Text description provided by the architects. Who would have predicted that the spread of COVID-19 would drastically change our perception of the world, human existence and space in 2020? In the small clinic where my father works, it is difficult to keep the general outpatient clinic and the fever outpatient clinic in separate lines, and since the summer of 2020 my father has been worried about how to get through the winter without nosocomial infections. caused. by crown.

© Yosuke Ohtake
© Yosuke Ohtake

There are many possibilities for the situation surrounding medical facilities to evolve before COVID-19 comes to a complete stop, and in order to respond flexibly despite the small size of the facility, we have decided to set up a clinic. fever outpatient using 1.5 cars in the parking lot adjacent to the clinic.

© Yosuke Ohtake
© Yosuke Ohtake
© Yosuke Ohtake
© Yosuke Ohtake

All new materials are vinyl curtains. By using different transparencies, textures, lengths and details, a functional zoning is achieved. The curtains are easy to remove and their flatness reduces the need for daily disinfection and maintenance. The existing structure is a concrete structure which is over 50 years old and had a rough finish due to its use as a parking lot, but only in the renovated area, all floors, ceilings and walls are finished with a gloss coating so that they can be cleaned.

© Yosuke Ohtake
© Yosuke Ohtake

First, the patient and medical staff areas are completely airtight with clear vinyl walls. In a small clinic where one doctor and a few nurses can take care of all outpatients, it is very important to keep patients and medical staff away from each other. In such a small clinic where one doctor and a few nurses look after all outpatients, reducing the time it takes to put on and take off protective clothing is a big advantage.

© Yosuke Ohtake
© Yosuke Ohtake

Two curtains are placed in the patient area, and the whole area is divided into three main areas: the waiting area, the consultation area and the examination area.
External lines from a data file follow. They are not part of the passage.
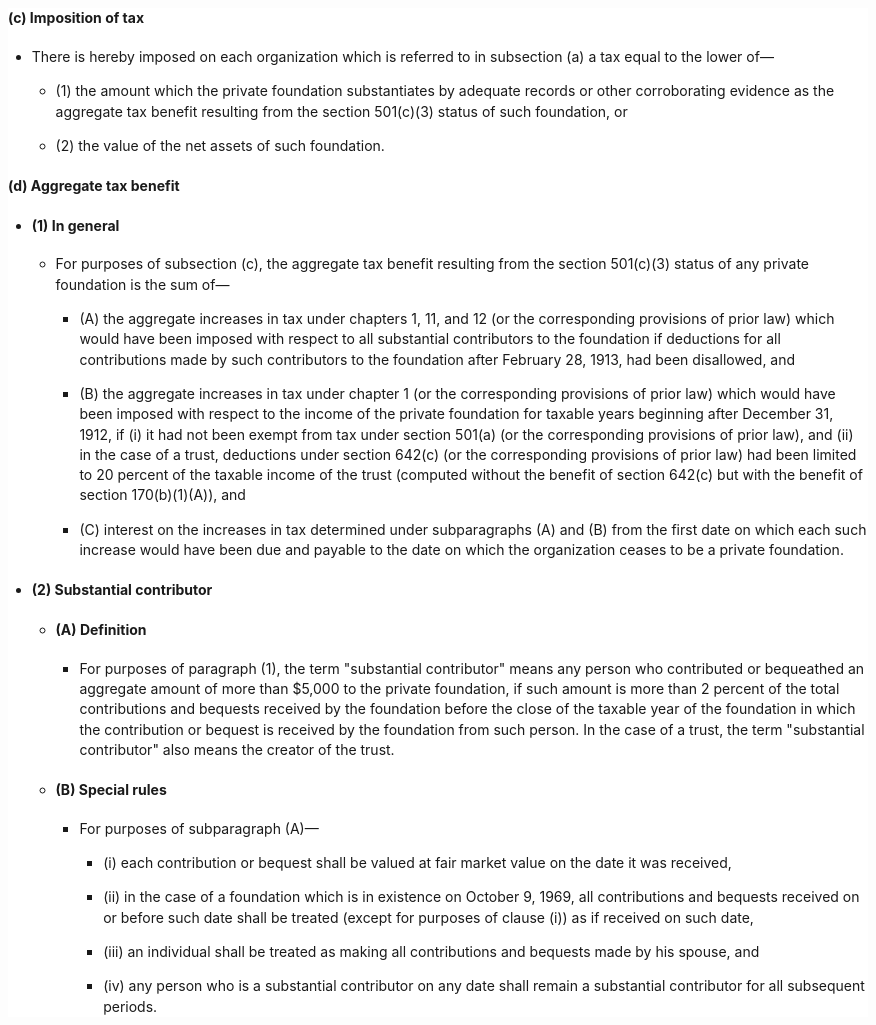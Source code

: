 #### (c) Imposition of tax
* There is hereby imposed on each organization which is referred to in subsection (a) a tax equal to the lower of—

  * (1) the amount which the private foundation substantiates by adequate records or other corroborating evidence as the aggregate tax benefit resulting from the section 501(c)(3) status of such foundation, or

  * (2) the value of the net assets of such foundation.

#### (d) Aggregate tax benefit
* #### (1) In general
  * For purposes of subsection (c), the aggregate tax benefit resulting from the section 501(c)(3) status of any private foundation is the sum of—

    * (A) the aggregate increases in tax under chapters 1, 11, and 12 (or the corresponding provisions of prior law) which would have been imposed with respect to all substantial contributors to the foundation if deductions for all contributions made by such contributors to the foundation after February 28, 1913, had been disallowed, and

    * (B) the aggregate increases in tax under chapter 1 (or the corresponding provisions of prior law) which would have been imposed with respect to the income of the private foundation for taxable years beginning after December 31, 1912, if (i) it had not been exempt from tax under section 501(a) (or the corresponding provisions of prior law), and (ii) in the case of a trust, deductions under section 642(c) (or the corresponding provisions of prior law) had been limited to 20 percent of the taxable income of the trust (computed without the benefit of section 642(c) but with the benefit of section 170(b)(1)(A)), and

    * (C) interest on the increases in tax determined under subparagraphs (A) and (B) from the first date on which each such increase would have been due and payable to the date on which the organization ceases to be a private foundation.

* #### (2) Substantial contributor
  * #### (A) Definition
    * For purposes of paragraph (1), the term "substantial contributor" means any person who contributed or bequeathed an aggregate amount of more than $5,000 to the private foundation, if such amount is more than 2 percent of the total contributions and bequests received by the foundation before the close of the taxable year of the foundation in which the contribution or bequest is received by the foundation from such person. In the case of a trust, the term "substantial contributor" also means the creator of the trust.

  * #### (B) Special rules
    * For purposes of subparagraph (A)—

      * (i) each contribution or bequest shall be valued at fair market value on the date it was received,

      * (ii) in the case of a foundation which is in existence on October 9, 1969, all contributions and bequests received on or before such date shall be treated (except for purposes of clause (i)) as if received on such date,

      * (iii) an individual shall be treated as making all contributions and bequests made by his spouse, and

      * (iv) any person who is a substantial contributor on any date shall remain a substantial contributor for all subsequent periods.
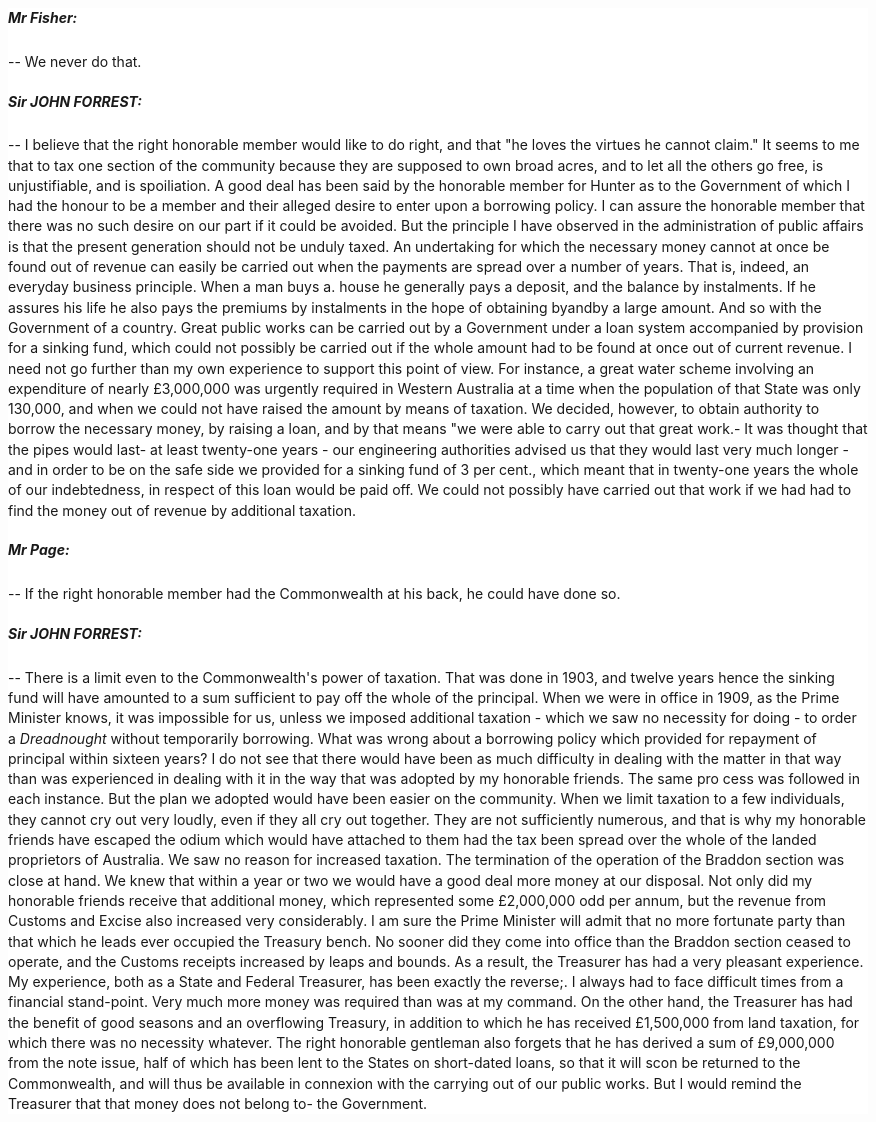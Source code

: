 ##### Mr Fisher:

--  We never do that. 

##### Sir JOHN FORREST:

-- I believe that the right honorable member would like to do right, and that "he loves the virtues he cannot claim." It seems to me that to tax one section of the community because they are supposed to own broad acres, and to let all the others go free, is unjustifiable, and is spoiliation. A good deal has been said by the honorable member for Hunter as to the Government of which I had the honour to be a member and their alleged desire to enter upon a borrowing policy. I can assure the honorable member that there was no such desire on our part if it could be avoided. But the principle I have observed in the administration of public affairs is that the present generation should not be unduly taxed. An undertaking for which the necessary money cannot at once be found out of revenue can easily be carried out when the payments are spread over a number of years. That is, indeed, an everyday business principle. When a man buys a. house he generally pays a deposit, and the balance by instalments. If he assures his life he also pays the premiums by instalments in the hope of obtaining byandby a large amount. And so with the Government of a country. Great public works can be carried out by a Government under a loan system accompanied by provision for a sinking fund, which could not possibly be carried out if the whole amount had to be found at once out of current revenue. I need not go further than my own experience to support this point of view. For instance, a great water scheme involving an expenditure of nearly £3,000,000 was urgently required in Western Australia at a time when the population of that State was only 130,000, and when we could not have raised the amount by means of taxation. We decided, however, to obtain authority to borrow the necessary money, by raising a loan, and by that means "we were able to carry out that great work.- It was thought that the pipes would last- at least twenty-one years - our engineering authorities advised us that they would last very much longer - and in order to be on the safe side we provided for a sinking fund of 3 per cent., which meant that in twenty-one years the whole of our indebtedness, in respect of this loan would be paid off. We could not possibly have carried out that work if we had had to find the money out of revenue by additional taxation. 

##### Mr Page:

--  If the right honorable member had the Commonwealth at his back, he could have done so. 

##### Sir JOHN FORREST:

-- There is a limit even to the Commonwealth's power of taxation. That was done in 1903, and twelve years hence the sinking fund will have amounted to a sum sufficient to pay off the whole of the principal. When we were in office in 1909, as the Prime Minister knows, it was impossible for us, unless we imposed additional taxation - which we saw no necessity for doing - to order  a  *Dreadnought*  without temporarily borrowing. What was wrong about a borrowing policy which provided for repayment of principal within sixteen years? I do not see that there would have been as much difficulty in dealing with the matter in that way than was experienced in dealing with it in the way that was adopted by my honorable friends. The same pro cess was followed in each instance. But the plan we adopted would have been easier on the community. When we limit taxation to a few individuals, they cannot cry out very loudly, even if they all cry out together. They are not sufficiently numerous, and that is why my honorable friends have escaped the odium which would have attached to them had the tax been spread over the whole of the landed proprietors of Australia. We saw no reason for increased taxation. The termination of the operation of the Braddon section was close at hand. We knew that within a year or two we would have a good deal more money at our disposal. Not only did my honorable friends receive that additional money, which represented some £2,000,000 odd per annum, but the revenue from Customs and Excise also increased very considerably. I am sure the Prime Minister will admit that no more fortunate party than that which he leads ever occupied the Treasury bench. No sooner did they come into office than the Braddon section ceased to operate, and the Customs receipts increased by leaps and bounds. As a result, the Treasurer has had a very pleasant experience. My experience, both as a State and Federal Treasurer, has been exactly the reverse;. I always had to face difficult times from a financial stand-point. Very much more money was required than was at my command. On the other hand, the Treasurer has had the benefit of good seasons and an overflowing Treasury, in addition to which he has received £1,500,000 from land taxation, for which there was no necessity whatever. The right honorable gentleman also forgets that he has derived a sum of £9,000,000 from the note issue, half of which has been lent to the States on short-dated loans, so that it will scon be returned to the Commonwealth, and will thus be available in connexion with the carrying out of our public works. But I would remind the Treasurer that that money does not belong to- the Government.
The curtains are all hung with curved rails in the shape of a semicircle, allowing the degree of opening and closing to be adjusted seamlessly. This greatly reduces the psychological stress on the patients who are surrounded by the curtains. In the waiting area, two benches with partitions and vinyl fabric backs are placed.

© Yosuke Ohtake
© Yosuke Ohtake
© Yosuke Ohtake
© Yosuke Ohtake

Curtains – Three different types of vinyl fabric, semi-milky fabric, opaque yellow fabric, and sheer blue fabric, were used. The overlapping blue-gray floor color brings soft color and light to the corner of the rugged parking lot, intuitively conveying to the street that the small 1.5-car space is being used as a space for people. The challenge of this project was to position the space as a billboard to send a message to the community as a family doctor in response to the unprecedented spread of the infection.

© Yosuke Ohtake
© Yosuke Ohtake

If the clinic is not equipped to deal with infectious diseases, the psychological burden not only for patients suspected of being infected, but also for those who visit the clinic for all other diseases, and most importantly, for the medical staff. , is immeasurable. Although the facilities are minimal, the visualization of this small development in the area connected to the roadway conveys the idea that the clinic is a place where people can consult in case of problems.

© Yosuke Ohtake
© Yosuke Ohtake
© Yosuke Ohtake
© Yosuke Ohtake

Now that we can hear the little sound of soap bubbles popping all over the world, the everyday space that is now within our grasp is full of information, fresh and easy to breathe. This design was born out of genuine concern and the proposal includes a light touch that allows anyone to easily return the space to its original parking spot without leaving a trace when it is no longer needed. As a designer, I hope that day will come soon.